In a tetchy interview with John Humphrys on the BBC Radio 4 Today programme, the Chancellor admitted that the "job was not finished".

But he insisted: "When I woke up this morning and turned on the Today programme, I felt like I was listening to a rewind of 2010 - you had BBC correspondents saying Britain is returning to a George Orwell world of the Road To Wigan Pier.

"It is just such nonsense. I thought the BBC would have learnt over the past four years that its totally hyperbolic coverage of spending cuts has not been matched by what has actually happened."

He went on: "What I reject is the totally hyperbolic BBC coverage of spending reductions. I had all that when you were interviewing me four years ago and has the world fallen in? No, it hasn't.

"Government departments are going to have to make savings. On the welfare bill we are going to have to do things like freeze working-age benefits.

"I'm not pretending these are easy decisions or that they have no impact. But the alternative of a return to economic chaos, of not getting on top of your debts, of people looking at Britain across the world and thinking that is not a country in charge of its own destiny, is not a world that I want to deliver."

Mr Osborne said the BBC's approach towards him was "unfair".

"We promised to turn the British economy round and we now have the fastest growing economy in the developed world," he said.

"We promised to create jobs and we have seen unemployment fall at a record rate.

"We brought the deficit down by a half - I would love to have gone further in this parliament but we have been hit by all sorts of economic storms, as you know.

"We have stayed the course and we are continuing to bear down on that deficit so Britain can live within its means."

The Chancellor defended his decision to offer an £800 million stamp duty break rather than "pocketing" revenue raised by the Autumn Statement, and repeated the Tories' commitment to tax cuts in the next parliament.

"I've got a plan to reduce the deficit. I'm not going faster than that plan, I'm not going slower than that plan," he said.

He indicated that welfare cuts would be central to his proposals to balance the books.

"I've come on this programme many times, being attacked for welfare cuts. The new line of questioning is you haven't got welfare under control," Mr Osborne complained.

"We have demonstrated in specific ways over the past four years that we can reduce the cost of public services while actually improving the quality."

Mr Balls said voters would not forget that Mr Clegg and his party had "propped up" the Conservatives in government.

"Apparently he didn't turn up yesterday to the Autumn Statement because he thinks if he doesn't sit next to David Cameron and George Osborne, people might forget the fact that he voted for the VAT rise and the bedroom tax," Mr Balls told LBC.

But Mr Clegg denied trying to distance himself from the measures announced yesterday.

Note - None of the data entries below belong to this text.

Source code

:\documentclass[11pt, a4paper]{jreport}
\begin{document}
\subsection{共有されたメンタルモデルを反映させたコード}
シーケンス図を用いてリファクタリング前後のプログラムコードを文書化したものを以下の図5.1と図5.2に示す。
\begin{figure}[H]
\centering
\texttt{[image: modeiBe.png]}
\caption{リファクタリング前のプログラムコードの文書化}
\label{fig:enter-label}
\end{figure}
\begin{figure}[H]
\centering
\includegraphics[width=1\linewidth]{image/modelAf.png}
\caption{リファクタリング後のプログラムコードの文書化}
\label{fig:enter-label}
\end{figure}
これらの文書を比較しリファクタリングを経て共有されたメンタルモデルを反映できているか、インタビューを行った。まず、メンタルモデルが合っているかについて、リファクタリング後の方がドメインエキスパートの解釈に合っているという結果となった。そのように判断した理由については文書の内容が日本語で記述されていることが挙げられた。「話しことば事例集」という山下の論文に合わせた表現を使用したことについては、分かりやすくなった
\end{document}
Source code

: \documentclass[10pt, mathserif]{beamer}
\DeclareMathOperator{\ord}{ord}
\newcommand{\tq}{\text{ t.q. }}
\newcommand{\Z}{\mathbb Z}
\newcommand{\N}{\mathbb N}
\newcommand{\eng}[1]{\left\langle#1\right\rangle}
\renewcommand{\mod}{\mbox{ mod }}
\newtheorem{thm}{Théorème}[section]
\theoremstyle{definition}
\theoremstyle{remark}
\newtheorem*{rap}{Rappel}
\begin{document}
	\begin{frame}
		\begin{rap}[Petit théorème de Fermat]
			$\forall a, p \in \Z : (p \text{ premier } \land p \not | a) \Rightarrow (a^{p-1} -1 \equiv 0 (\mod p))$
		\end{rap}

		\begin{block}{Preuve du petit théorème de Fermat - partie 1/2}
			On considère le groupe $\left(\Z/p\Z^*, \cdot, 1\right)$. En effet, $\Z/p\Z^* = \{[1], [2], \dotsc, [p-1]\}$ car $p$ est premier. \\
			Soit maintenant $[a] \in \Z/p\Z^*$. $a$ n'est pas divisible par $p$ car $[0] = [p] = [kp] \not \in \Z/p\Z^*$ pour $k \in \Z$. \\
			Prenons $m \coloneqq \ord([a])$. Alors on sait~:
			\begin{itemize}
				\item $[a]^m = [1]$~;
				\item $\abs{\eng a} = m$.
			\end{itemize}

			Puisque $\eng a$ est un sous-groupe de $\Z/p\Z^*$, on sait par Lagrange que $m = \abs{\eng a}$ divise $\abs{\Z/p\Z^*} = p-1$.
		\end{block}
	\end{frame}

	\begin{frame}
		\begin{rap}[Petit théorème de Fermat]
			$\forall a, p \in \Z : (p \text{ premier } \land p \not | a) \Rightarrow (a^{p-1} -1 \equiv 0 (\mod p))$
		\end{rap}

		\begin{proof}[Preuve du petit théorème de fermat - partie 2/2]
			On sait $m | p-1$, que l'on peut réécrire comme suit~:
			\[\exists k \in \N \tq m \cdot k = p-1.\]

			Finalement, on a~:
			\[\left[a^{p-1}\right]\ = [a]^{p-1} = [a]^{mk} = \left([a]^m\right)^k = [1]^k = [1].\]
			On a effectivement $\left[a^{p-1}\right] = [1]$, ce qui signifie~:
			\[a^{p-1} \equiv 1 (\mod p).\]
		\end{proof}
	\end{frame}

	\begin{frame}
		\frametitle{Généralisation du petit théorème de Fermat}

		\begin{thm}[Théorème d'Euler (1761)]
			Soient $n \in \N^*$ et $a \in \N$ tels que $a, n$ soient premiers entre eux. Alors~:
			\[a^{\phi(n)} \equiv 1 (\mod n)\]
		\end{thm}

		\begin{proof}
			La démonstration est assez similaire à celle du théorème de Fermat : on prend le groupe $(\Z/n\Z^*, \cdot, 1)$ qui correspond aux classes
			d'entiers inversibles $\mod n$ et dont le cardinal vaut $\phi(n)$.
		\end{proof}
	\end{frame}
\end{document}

He told LBC: "I've been doing autumn statements and budgets for five years now and sitting dutifully there. And, by the way, of course I have worked on this meticulously for weeks.

"Everything in that Autumn Statement is in there because we have agreed it and I fully support it.

"But, then I had a choice - did I listen to Ed Balls in the House of Commons or did I go out and talk to normal people?"

Asked why he ever attended the Commons, Mr Clegg replied: "That's a good question, actually."

Pressed on whether he had "propped up" the Tories, he said: "No, it's not propped up, far from it. I've steered it."

Mr Clegg added: "Poor Ed Balls who now thinks I'm in any way sheepish or ashamed of what this Government has done or was in the Autumn Statement. You know what - far from it. I'm proud, I own it. We co-author it.

"It is a Liberal Democrat Autumn Statement just as much as anything else and this economic recovery wouldn't be happening without the Liberal Democrats.

"And, by the way, all this complete nonsense tittle-tattle about Vince Cable here or Danny Alexander there. What Vince Cable, Danny Alexander and indeed myself have been saying for ages is that we proudly stand together in this coalition Government to sort out the mess created by Ed Balls.

"As for the future, clearly we have a completely different approach to the Conservatives."